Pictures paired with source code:
***

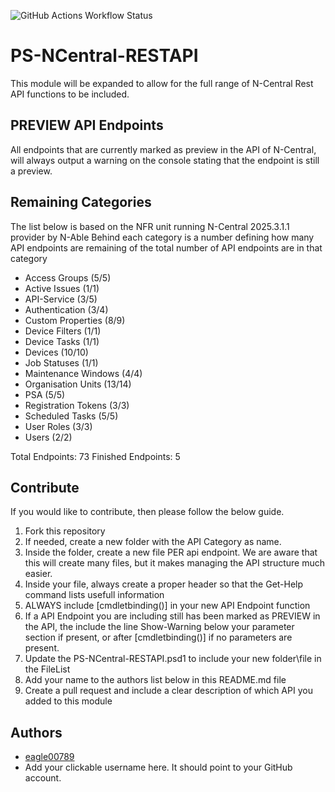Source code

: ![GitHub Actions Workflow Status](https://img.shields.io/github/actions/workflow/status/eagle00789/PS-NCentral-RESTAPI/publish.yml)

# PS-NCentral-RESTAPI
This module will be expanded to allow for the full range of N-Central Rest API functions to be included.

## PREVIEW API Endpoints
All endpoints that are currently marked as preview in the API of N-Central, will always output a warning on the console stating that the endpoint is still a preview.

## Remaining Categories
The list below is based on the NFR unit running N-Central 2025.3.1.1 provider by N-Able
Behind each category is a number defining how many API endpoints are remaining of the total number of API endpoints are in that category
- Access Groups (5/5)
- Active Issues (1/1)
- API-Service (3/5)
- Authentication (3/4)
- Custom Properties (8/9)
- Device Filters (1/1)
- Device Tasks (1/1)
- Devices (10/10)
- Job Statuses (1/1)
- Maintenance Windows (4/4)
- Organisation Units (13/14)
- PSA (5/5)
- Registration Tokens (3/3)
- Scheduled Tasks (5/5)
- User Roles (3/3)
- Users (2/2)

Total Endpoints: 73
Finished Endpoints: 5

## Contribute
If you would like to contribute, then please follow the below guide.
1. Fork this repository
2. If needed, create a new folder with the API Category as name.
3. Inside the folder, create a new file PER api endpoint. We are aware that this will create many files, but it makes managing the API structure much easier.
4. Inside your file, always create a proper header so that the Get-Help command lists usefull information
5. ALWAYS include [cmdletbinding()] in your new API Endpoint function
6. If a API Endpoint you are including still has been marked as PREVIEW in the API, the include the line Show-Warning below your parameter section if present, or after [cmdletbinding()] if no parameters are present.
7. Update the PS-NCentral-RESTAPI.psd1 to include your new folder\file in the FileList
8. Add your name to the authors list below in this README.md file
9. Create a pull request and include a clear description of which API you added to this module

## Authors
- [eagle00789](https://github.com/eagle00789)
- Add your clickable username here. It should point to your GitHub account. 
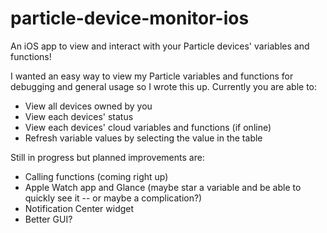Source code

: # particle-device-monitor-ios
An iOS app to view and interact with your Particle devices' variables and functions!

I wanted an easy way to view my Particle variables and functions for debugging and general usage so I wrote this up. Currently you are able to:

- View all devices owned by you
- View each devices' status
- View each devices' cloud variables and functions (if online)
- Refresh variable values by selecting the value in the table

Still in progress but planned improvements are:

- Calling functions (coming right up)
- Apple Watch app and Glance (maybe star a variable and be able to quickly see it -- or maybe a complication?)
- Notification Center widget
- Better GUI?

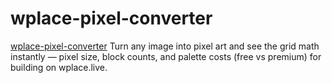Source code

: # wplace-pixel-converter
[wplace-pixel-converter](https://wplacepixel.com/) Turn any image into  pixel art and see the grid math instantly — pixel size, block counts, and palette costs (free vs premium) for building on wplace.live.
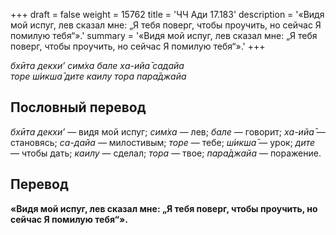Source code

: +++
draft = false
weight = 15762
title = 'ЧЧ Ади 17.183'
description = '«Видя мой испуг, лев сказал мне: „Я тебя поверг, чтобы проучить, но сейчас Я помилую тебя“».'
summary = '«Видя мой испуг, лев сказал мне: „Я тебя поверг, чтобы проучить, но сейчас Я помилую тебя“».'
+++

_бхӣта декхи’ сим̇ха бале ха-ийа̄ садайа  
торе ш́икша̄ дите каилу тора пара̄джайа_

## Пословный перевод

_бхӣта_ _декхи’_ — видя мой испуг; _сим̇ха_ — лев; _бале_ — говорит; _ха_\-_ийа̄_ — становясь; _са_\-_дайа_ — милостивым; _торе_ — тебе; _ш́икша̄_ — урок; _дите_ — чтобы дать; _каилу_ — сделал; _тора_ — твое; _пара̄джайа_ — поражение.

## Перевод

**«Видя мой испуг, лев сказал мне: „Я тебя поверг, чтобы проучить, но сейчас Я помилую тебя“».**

***

▶ _Task statement_
Looking at the data above, say how many lines include the string "сейчас" and add nothing.

▶ _Solution to this problem_
3